U.S. Senate Republican Policy Committee - Larry E. Craig, Chairman - Jade West, Staff Director
Publications Issue List Vote Analysis Main Page
June 7, 2001

Vote to Preserve Local Control

Dodd Amendment Would Gut the Charter States/Straight A's Compromise

The concept of "charter states" or "Straight A's" frees states and school districts from numerous restrictions on the use of federal education funds on the condition that student achievement improve beyond what is normally required. Creating charter states is an important component of President Bush's "No Child Left Behind" education blueprint.

The bipartisan agreement on reauthorization of the Elementary and Secondary Education Act of 1965 (ESEA) reached between Senate Republicans, Democrats, the White House, and Senator Jeffords includes a Straight A's demonstration program. The demonstration program is a compromise package that makes serious concessions from the Straight A's concept as originally conceived and as forwarded by Republicans in the 106th Congress. The compromise program would operate as follows.
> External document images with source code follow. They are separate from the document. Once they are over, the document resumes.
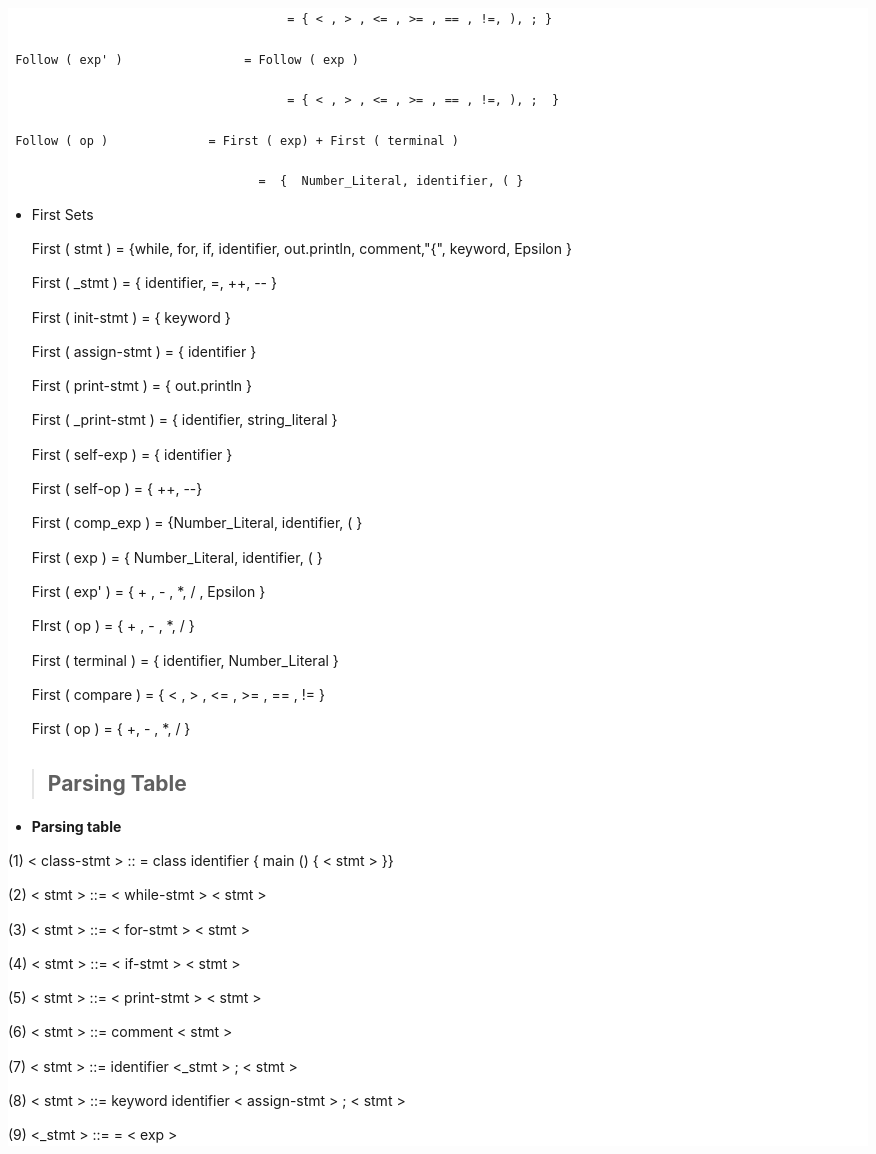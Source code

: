      ​										= { < , > , <= , >= , == , !=, ), ; }

     Follow ( exp' )				 = Follow ( exp )

     ​										= { < , > , <= , >= , == , !=, ), ;  }

     Follow ( op )				= First ( exp) + First ( terminal )

     ​									=  {  Number_Literal, identifier, ( }  

   - First Sets

     First ( stmt )			 = {while, for, if, identifier, out.println, comment,"{", keyword, Epsilon }

     First ( _stmt )			= { identifier, =, ++, -- }

     First ( init-stmt )				= { keyword  }

     First ( assign-stmt )		= { identifier }

     First ( print-stmt )		  = { out.println }

     First ( _print-stmt )		  = { identifier, string_literal }

     First ( self-exp )	= { identifier }

     First ( self-op ) = { ++, --}

     First ( comp_exp )  =  {Number_Literal, identifier, ( }

     First ( exp )			  = {  Number_Literal, identifier, ( }

     First ( exp' )			 = { + , - ,  *,  / , Epsilon }

     FIrst ( op )				=  { + , - ,  *,  / }

     First ( terminal )	 =  { identifier, Number_Literal }

     First ( compare )	 = { < , > , <= , >= , == , != }

     First ( op )			= { +,  - ,  *,  / } 

     

> ## Parsing Table

- **Parsing table**

(1)  < class-stmt > 		:: = class identifier { main () { < stmt > }}

(2) < stmt > 					::=  < while-stmt > < stmt > 

(3) < stmt > 					::=  < for-stmt > < stmt > 

(4) < stmt > 					::=   < if-stmt > < stmt > 

(5) < stmt > 					::=  < print-stmt > < stmt > 

(6) < stmt > 					::= comment < stmt > 

(7) < stmt >					::= identifier <_stmt > ;  < stmt > 

(8) < stmt > 				  ::=  keyword identifier < assign-stmt > ; < stmt > 

(9) <_stmt > 				  ::= =  < exp >
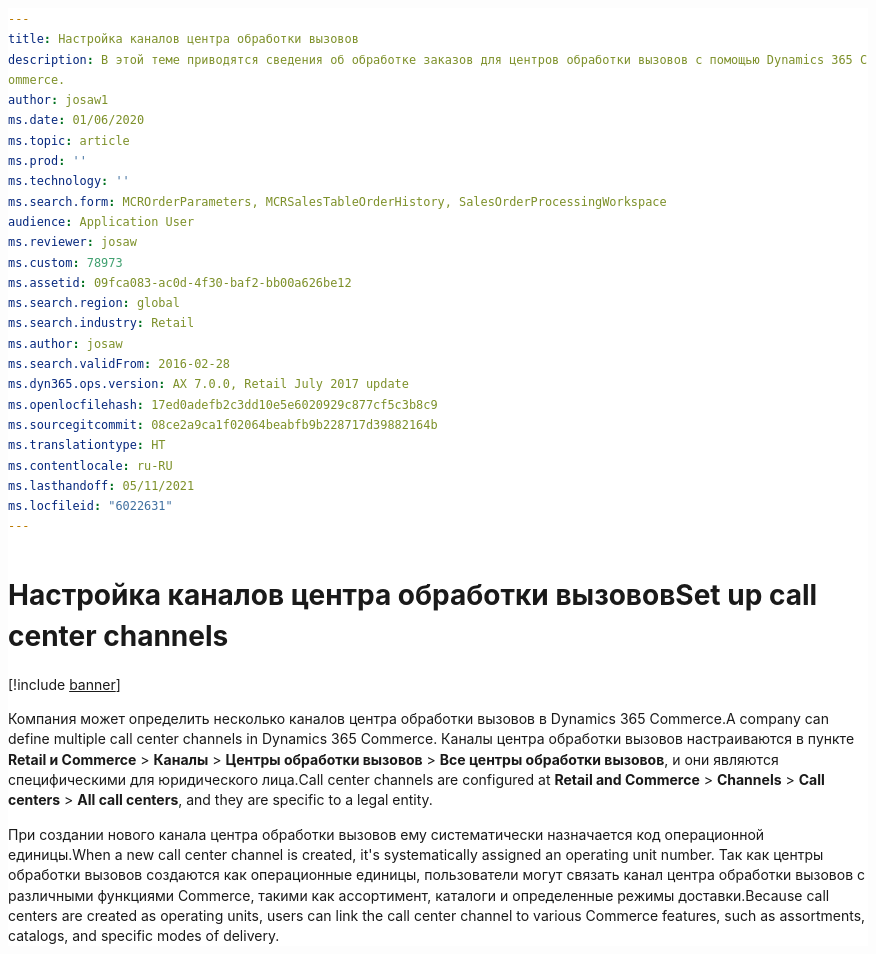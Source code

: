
 ```yaml
---
title: Настройка каналов центра обработки вызовов
description: В этой теме приводятся сведения об обработке заказов для центров обработки вызовов с помощью Dynamics 365 Commerce.
author: josaw1
ms.date: 01/06/2020
ms.topic: article
ms.prod: ''
ms.technology: ''
ms.search.form: MCROrderParameters, MCRSalesTableOrderHistory, SalesOrderProcessingWorkspace
audience: Application User
ms.reviewer: josaw
ms.custom: 78973
ms.assetid: 09fca083-ac0d-4f30-baf2-bb00a626be12
ms.search.region: global
ms.search.industry: Retail
ms.author: josaw
ms.search.validFrom: 2016-02-28
ms.dyn365.ops.version: AX 7.0.0, Retail July 2017 update
ms.openlocfilehash: 17ed0adefb2c3dd10e5e6020929c877cf5c3b8c9
ms.sourcegitcommit: 08ce2a9ca1f02064beabfb9b228717d39882164b
ms.translationtype: HT
ms.contentlocale: ru-RU
ms.lasthandoff: 05/11/2021
ms.locfileid: "6022631"
---
```

# <a name="set-up-call-center-channels"></a><span data-ttu-id="d0784-103">Настройка каналов центра обработки вызовов</span><span class="sxs-lookup"><span data-stu-id="d0784-103">Set up call center channels</span></span>

[!include [banner](includes/banner.md)]

<span data-ttu-id="d0784-104">Компания может определить несколько каналов центра обработки вызовов в Dynamics 365 Commerce.</span><span class="sxs-lookup"><span data-stu-id="d0784-104">A company can define multiple call center channels in Dynamics 365 Commerce.</span></span> <span data-ttu-id="d0784-105">Каналы центра обработки вызовов настраиваются в пункте **Retail и Commerce** \> **Каналы** \> **Центры обработки вызовов** \> **Все центры обработки вызовов**, и они являются специфическими для юридического лица.</span><span class="sxs-lookup"><span data-stu-id="d0784-105">Call center channels are configured at **Retail and Commerce** \> **Channels** \> **Call centers** \> **All call centers**, and they are specific to a legal entity.</span></span>

<span data-ttu-id="d0784-106">При создании нового канала центра обработки вызовов ему систематически назначается код операционной единицы.</span><span class="sxs-lookup"><span data-stu-id="d0784-106">When a new call center channel is created, it's systematically assigned an operating unit number.</span></span> <span data-ttu-id="d0784-107">Так как центры обработки вызовов создаются как операционные единицы, пользователи могут связать канал центра обработки вызовов с различными функциями Commerce, такими как ассортимент, каталоги и определенные режимы доставки.</span><span class="sxs-lookup"><span data-stu-id="d0784-107">Because call centers are created as operating units, users can link the call center channel to various Commerce features, such as assortments, catalogs, and specific modes of delivery.</span></span>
Title I Basic Programs (Title I, Part A). The agreement would retain targeting of funds to schools as provided in Sections 1113, 1124, 1124A, 1125, 1125A, 1126, and 1127 unless the state or district can demonstrate it will better target funds to low-income students.

Even Start (Title I Part B, Subpart 2).

21st Century Community Learning Centers (Title I, Part F).

Comprehensive School Reform (Title I, Part G).

National School Dropout Prevention Initiative (Title I, Part H, Subpart 2). This program will be included if appropriations exceed $250 million and it becomes a state formula grant program.

Teacher Quality (Title II, Part A, Subparts 1, 2, and 3).

State and Local Programs for Technology Use in the Classrooms (Title II, Part C).

Bilingual Education (Title III, Part A).

Safe and Drug-Free Schools State Grants (Title IV, Part A).

Public School Choice (Title V, Part A, Subpart 3, which is linked to Title I, Part A).

Section 310 of the Department of Education Appropriations Act, 2000 (class size reduction).

Section 321 of the Department of Education Appropriations Act, 2001 (school construction).

Any other provision of law that is not in effect on the date of enactment of this Act under which the Secretary provides grants to states on the basis of a formula.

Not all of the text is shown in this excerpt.